上述4点是最常用的处理遮挡问题的方法,当然还有其他的一些方法,比如在实际应用中也会根据相机位置和区域中心坐标来判断谁被遮挡了,有时这些策略也会联合使用。
多目标跟踪的评价指标
http://www.cnblogs.com/YiXiaoZhou/p/5937980.html
这个网址的内容是根据论文:Evaluating Multiple Object Tracking Performance: The CLEAR MOT Metrics写的笔记。2008年的,文章还是蛮旧的啦。
对于多目标追踪问题,我们认为一个理想的评价指标应该满足下述三点要求:
1、所有出现的目标都要能够及时找到
2、找到的目标位置要尽可能可真实目标位置一致
3、保持追踪一致性,避免跟踪目标的跳变 each object should be assigned a unique track ID which stays constant throughout the sequence.
这三点要求给了设计MOT评价metric的启发:
1、metrics应该能够评价tracker输出结果和真实结果location上的误差精度
2、metrics应该要能够反映出tracker长时间持续追踪目标结构的能力,即追踪到正确的目标轨迹的能力
另外,关于metric的一般要求:
1、metric参数(包括可调节的阈值等)要尽可能的少,才能使评估过程简单直接,实验结果可对比性较强
2、metric要尽可能的直观,易理解,特别是要容易区分不同类型的误差
3、metric应具有较强的适应性,对于MOT的评价指标而言要能够适应2D和3D的不同情况
4、metric的个数要尽可能的少,尽量少的指标却具有很高的表达能力
论文根据上述的criteria提出了一种MOT问题系统、客观的评价过程。
常用的数据集和已经存在的公布代码的方法
常用的数据集:MOTChallenge、KITTI、OTB、VOT等。
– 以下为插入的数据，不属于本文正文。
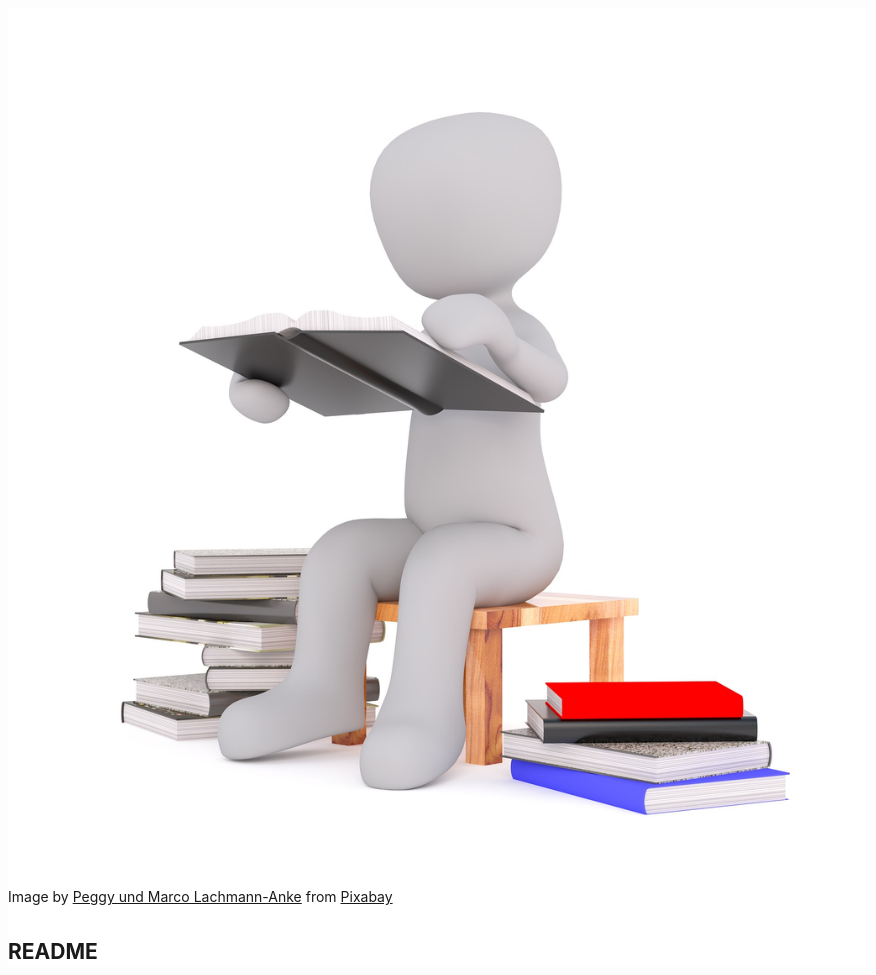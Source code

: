 ![white-male-1871436_1920](uploads/7ba5ab15e6eb1c16988da7f373521436/white-male-1871436_1920.jpg)

Image by [Peggy und Marco Lachmann-Anke](https://pixabay.com/users/peggy_marco-1553824/?utm_source=link-attribution&amp;utm_medium=referral&amp;utm_campaign=image&amp;utm_content=1015594) from [Pixabay](https://pixabay.com/?utm_source=link-attribution&amp;utm_medium=referral&amp;utm_campaign=image&amp;utm_content=1015594)

## README
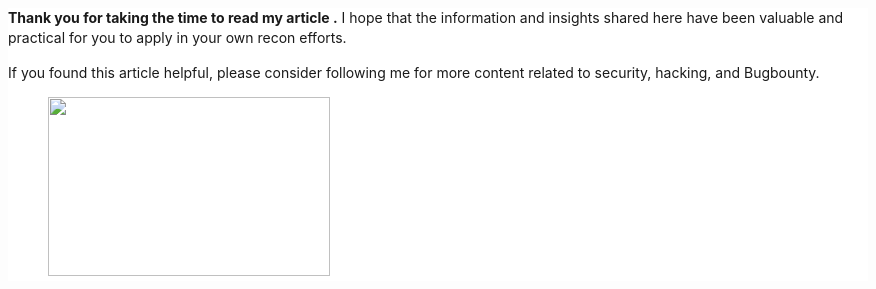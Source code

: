 **Thank you for taking the time to read my article .** I hope that the information and insights shared here have been valuable and practical for you to apply in your own recon efforts.

If you found this article helpful, please consider following me for more content related to security, hacking, and Bugbounty.

<figure><img src="https://miro.medium.com/v2/resize:fit:282/1*Pg4fJVi-qSl7C9wU67H7Bg.jpeg" alt="" height="179" width="282"><figcaption></figcaption></figure>
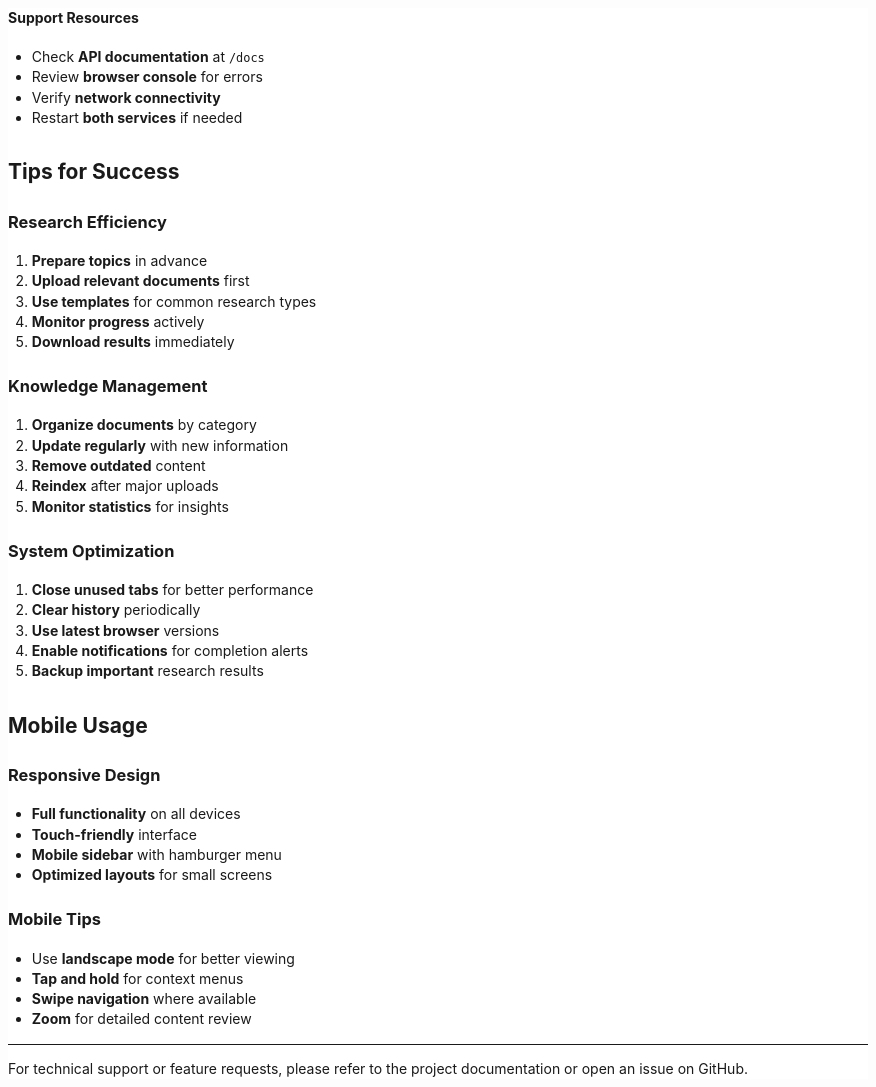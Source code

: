 #### Support Resources
- Check **API documentation** at `/docs`
- Review **browser console** for errors
- Verify **network connectivity**
- Restart **both services** if needed

## Tips for Success

### Research Efficiency
1. **Prepare topics** in advance
2. **Upload relevant documents** first
3. **Use templates** for common research types
4. **Monitor progress** actively
5. **Download results** immediately

### Knowledge Management
1. **Organize documents** by category
2. **Update regularly** with new information
3. **Remove outdated** content
4. **Reindex** after major uploads
5. **Monitor statistics** for insights

### System Optimization
1. **Close unused tabs** for better performance
2. **Clear history** periodically
3. **Use latest browser** versions
4. **Enable notifications** for completion alerts
5. **Backup important** research results

## Mobile Usage

### Responsive Design
- **Full functionality** on all devices
- **Touch-friendly** interface
- **Mobile sidebar** with hamburger menu
- **Optimized layouts** for small screens

### Mobile Tips
- Use **landscape mode** for better viewing
- **Tap and hold** for context menus
- **Swipe navigation** where available
- **Zoom** for detailed content review

---

For technical support or feature requests, please refer to the project documentation or open an issue on GitHub.
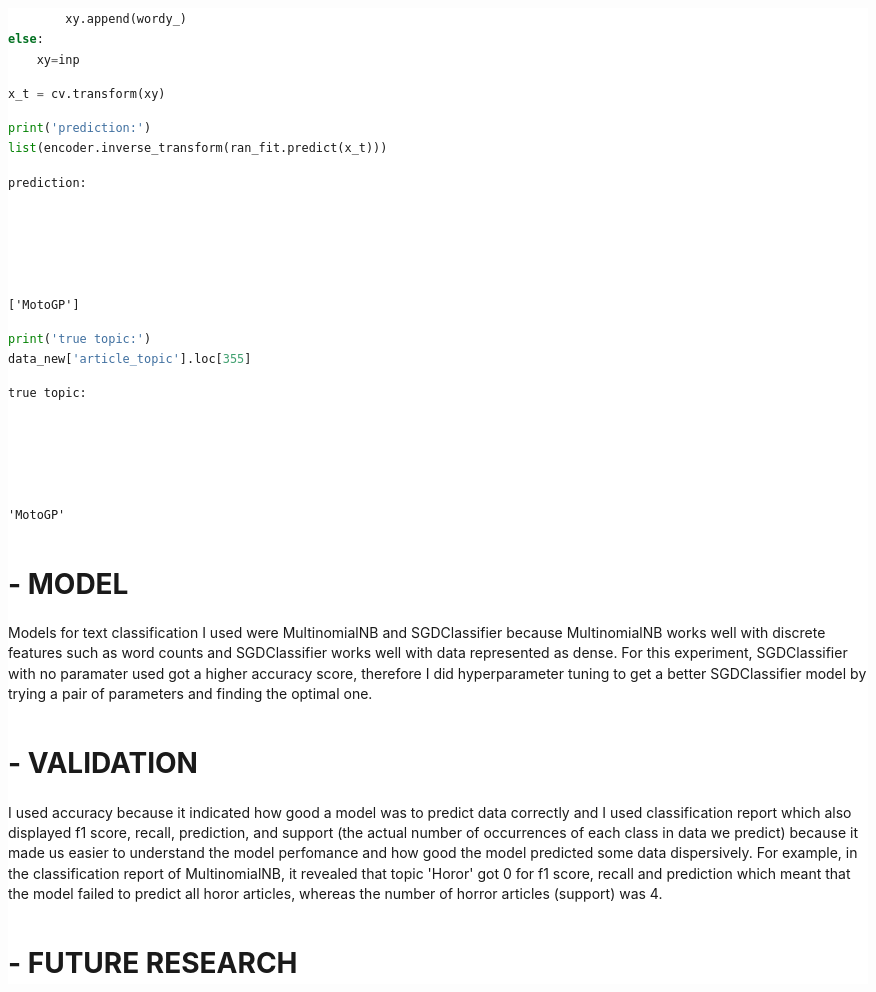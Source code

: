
 ```python
        xy.append(wordy_)
else:
    xy=inp
```


```python
x_t = cv.transform(xy)
```


```python
print('prediction:')
list(encoder.inverse_transform(ran_fit.predict(x_t)))
```

    prediction:





    ['MotoGP']




```python
print('true topic:')
data_new['article_topic'].loc[355]
```

    true topic:





    'MotoGP'



# - MODEL

Models for text classification I used were MultinomialNB and SGDClassifier because MultinomialNB works well with discrete features such as word counts and SGDClassifier works well with data represented as dense. For this experiment, SGDClassifier with no paramater used got a higher accuracy score, therefore I  did hyperparameter tuning to get a better SGDClassifier model by trying a pair of parameters and finding the optimal one.

# - VALIDATION

I used accuracy because it indicated how good a model was to predict data correctly and I used classification report which also displayed f1 score, recall, prediction, and support (the actual number of occurrences of each class in data we predict) because it made us easier to understand the model perfomance and how good the model predicted some data dispersively. For example, in the classification report of MultinomialNB, it revealed that topic 'Horor' got 0 for f1 score, recall and prediction which meant that the model failed to predict all horor articles, whereas the number of horror articles (support) was 4.

# - FUTURE RESEARCH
使用公用的数据集比较好,这样可以直接对比别人的实验结果,不用自己重复实验了。
公开代码的方法:
就目前来说,公布的跟踪器代码太多了,大部分可以通过github找到。
Future directions
1、MOT with video adaptation
大多数基于检测的MOT方法,往往适用范围依赖于离线学习获得的检测器,所以找到一个通用性更好,即适用于任何数据的MOT方法是一个研究热点。
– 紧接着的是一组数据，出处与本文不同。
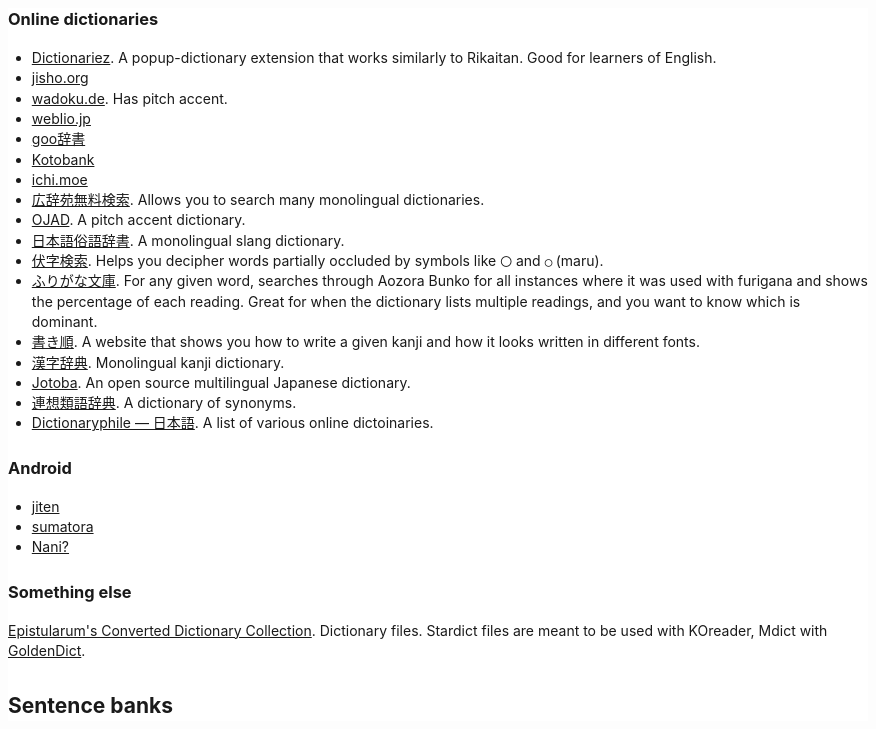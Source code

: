 ### Online dictionaries

* [Dictionariez](https://github.com/pnlpal/dictionaries).
  A popup-dictionary extension that works similarly to Rikaitan.
  Good for learners of English.
* [jisho.org](https://jisho.org/)
* [wadoku.de](https://wadoku.de/).
  Has pitch accent.
* [weblio.jp](https://www.weblio.jp/)
* [goo辞書](https://dictionary.goo.ne.jp/)
* [Kotobank](https://kotobank.jp/)
* [ichi.moe](https://ichi.moe/)
* [広辞苑無料検索](https://sakura-paris.org/dict/).
  Allows you to search many monolingual dictionaries.
* [OJAD](http://www.gavo.t.u-tokyo.ac.jp/ojad/search).
  A pitch accent dictionary.
* [日本語俗語辞書](http://zokugo-dict.com/).
  A monolingual slang dictionary.
* [伏字検索](http://fuseji.net/).
  Helps you decipher words partially occluded by symbols like `〇` and `◯` (maru).
* [ふりがな文庫](https://furigana.info/).
  For any given word, searches through Aozora Bunko
  for all instances where it was used with furigana
  and shows the percentage of each reading.
  Great for when the dictionary lists multiple readings, and you want to know which is dominant.
* [書き順](https://kakijun.jp).
  A website that shows you how to write a given kanji and how it looks written in different fonts.
* [漢字辞典](https://kanji.jitenon.jp/).
  Monolingual kanji dictionary.
* [Jotoba](https://jotoba.de/).
  An open source multilingual Japanese dictionary.
* [連想類語辞典](https://renso-ruigo.com/).
  A dictionary of synonyms.
* [Dictionaryphile &mdash; 日本語](https://github.com/Dictionaryphile/All_Dictionaries#%E6%97%A5%E6%9C%AC%E8%AA%9E).
  A list of various online dictoinaries.

### Android

* [jiten](https://github.com/obfusk/jiten)
* [sumatora](https://f-droid.org/en/packages/org.happypeng.sumatora.android.sumatoradictionary/)
* [Nani?](https://f-droid.org/en/packages/eu.lepiller.nani/)

### Something else

[Epistularum's Converted Dictionary Collection](https://mega.nz/folder/rIIHhAxb#d6GV9ZNTj9gUEaQtfGluqg).
Dictionary files.
Stardict files are meant to be used with KOreader,
Mdict with [GoldenDict](setting-up-goldendict.html).

## Sentence banks
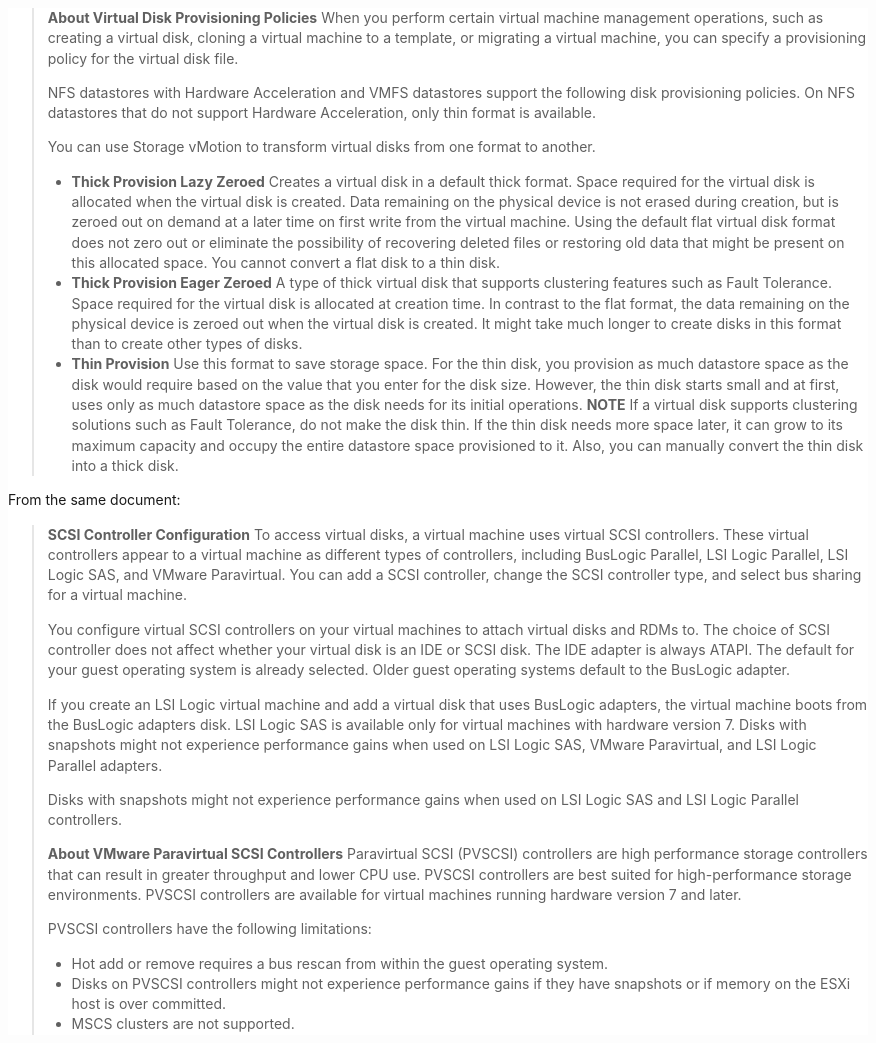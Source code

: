 > **About Virtual Disk Provisioning Policies**
> When you perform certain virtual machine management operations, such as creating a virtual disk, cloning a virtual machine to a template, or migrating a virtual machine, you can specify a provisioning policy for the virtual disk file.
>
> NFS datastores with Hardware Acceleration and VMFS datastores support the following disk provisioning policies. On NFS datastores that do not support Hardware Acceleration, only thin format is available.
>
> You can use Storage vMotion to transform virtual disks from one format to another.
>
> *   **Thick Provision Lazy Zeroed** Creates a virtual disk in a default thick format. Space required for the virtual disk is allocated when the virtual disk is created. Data remaining on the physical device is not erased during creation, but is zeroed out on demand at a later time on first write from the virtual machine. Using the default flat virtual disk format does not zero out or eliminate the possibility of recovering deleted files or restoring old data that might be present on this allocated space. You cannot convert a flat disk to a thin disk.
> *   **Thick Provision Eager Zeroed** A type of thick virtual disk that supports clustering features such as Fault Tolerance. Space required for the virtual disk is allocated at creation time. In contrast to the flat format, the data remaining on the physical device is zeroed out when the virtual disk is created. It might take much longer to create disks in this format than to create other types of disks.
> *   **Thin Provision** Use this format to save storage space. For the thin disk, you provision as much datastore space as the disk would require based on the value that you enter for the disk size. However, the thin disk starts small and at first, uses only as much datastore space as the disk needs for its initial operations. **NOTE** If a virtual disk supports clustering solutions such as Fault Tolerance, do not make the disk thin. If the thin disk needs more space later, it can grow to its maximum capacity and occupy the entire datastore space provisioned to it. Also, you can manually convert the thin disk into a thick disk.

From the same document:

> **SCSI Controller Configuration**
> To access virtual disks, a virtual machine uses virtual SCSI controllers. These virtual controllers appear to a virtual machine as different types of controllers, including BusLogic Parallel, LSI Logic Parallel, LSI Logic SAS, and VMware Paravirtual. You can add a SCSI controller, change the SCSI controller type, and select bus sharing for a virtual machine.
>
> You configure virtual SCSI controllers on your virtual machines to attach virtual disks and RDMs to. The choice of SCSI controller does not affect whether your virtual disk is an IDE or SCSI disk. The IDE adapter is always ATAPI. The default for your guest operating system is already selected. Older guest operating systems default to the BusLogic adapter.
>
> If you create an LSI Logic virtual machine and add a virtual disk that uses BusLogic adapters, the virtual machine boots from the BusLogic adapters disk. LSI Logic SAS is available only for virtual machines with hardware version 7. Disks with snapshots might not experience performance gains when used on LSI Logic SAS, VMware Paravirtual, and LSI Logic Parallel adapters.
>
> Disks with snapshots might not experience performance gains when used on LSI Logic SAS and LSI Logic Parallel controllers.
>
> **About VMware Paravirtual SCSI Controllers**
> Paravirtual SCSI (PVSCSI) controllers are high performance storage controllers that can result in greater throughput and lower CPU use. PVSCSI controllers are best suited for high-performance storage environments. PVSCSI controllers are available for virtual machines running hardware version 7 and later.
>
> PVSCSI controllers have the following limitations:
>
> *   Hot add or remove requires a bus rescan from within the guest operating system.
> *   Disks on PVSCSI controllers might not experience performance gains if they have snapshots or if memory on the ESXi host is over committed.
> *   MSCS clusters are not supported.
2、Balance between crowd density and completeness of objection representation
往往在密集环境中目标都很小,以至于传统的表观表示方法鉴别能力很弱,如何才能找到一个对于小目标物体依然具有较强鉴别能力的表示方法仍是个研究方向。
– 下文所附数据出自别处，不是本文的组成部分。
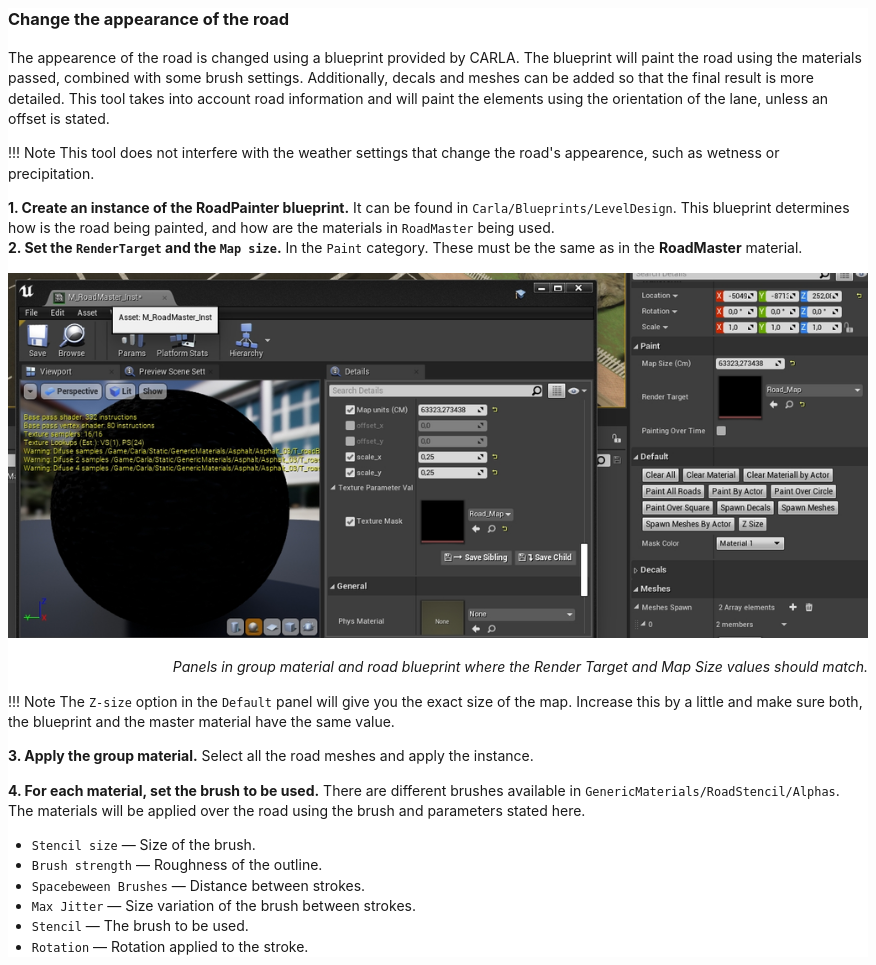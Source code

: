 ### Change the appearance of the road

The appearence of the road is changed using a blueprint provided by CARLA. The blueprint will paint the road using the materials passed, combined with some brush settings. Additionally, decals and meshes can be added so that the final result is more detailed. This tool takes into account road information and will paint the elements using the orientation of the lane, unless an offset is stated.  

!!! Note 
    This tool does not interfere with the weather settings that change the road's appearence, such as wetness or precipitation.  

__1. Create an instance of the RoadPainter blueprint.__ It can be found in `Carla/Blueprints/LevelDesign`. This blueprint determines how is the road being painted, and how are the materials in `RoadMaster` being used.  
__2. Set the `RenderTarget` and the `Map size`.__ In the `Paint` category. These must be the same as in the __RoadMaster__ material.  

![materials_RoadPaint_MatchSize](img/material_customization/Materials_Road_Matchsize.jpg)
<div style="text-align: right"><i>Panels in group material and road blueprint where  the Render Target and Map Size values should match.</i></div>

!!! Note 
    The `Z-size` option in the `Default` panel will give you the exact size of the map. Increase this by a little and make sure both, the blueprint and the master material have the same value.  

__3. Apply the group material.__ Select all the road meshes and apply the instance.

__4. For each material, set the brush to be used.__ There are different brushes available in `GenericMaterials/RoadStencil/Alphas`. The materials will be applied over the road using the brush and parameters stated here.  

* `Stencil size` — Size of the brush. 
* `Brush strength` — Roughness of the outline.  
* `Spacebeween Brushes` — Distance between strokes.  
* `Max Jitter` — Size variation of the brush between strokes.  
* `Stencil` — The brush to be used.  
* `Rotation` — Rotation applied to the stroke.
3、MOT under multiple cameras.
多视角的数据能够恢复立体视觉,更加符合生物视觉
4、Multiple 3D object tracking.
3D目标追踪,多目视觉能构建3D环境,但构建不了3D目标。
5、MOT with scene understanding
结合场景理解的目标跟踪问题,比如场景的语义信息。个人感觉这个很有发展空间。
6、MOT with other computer vision tasks.
多个视觉任务相互结合,相辅相成。比如步态识别,姿势识别和目标跟踪放在一起处理,信息共享,效果可能也不错。当然,这个结合性很强啦,因为要把多个视觉任务放在一起处理嘛!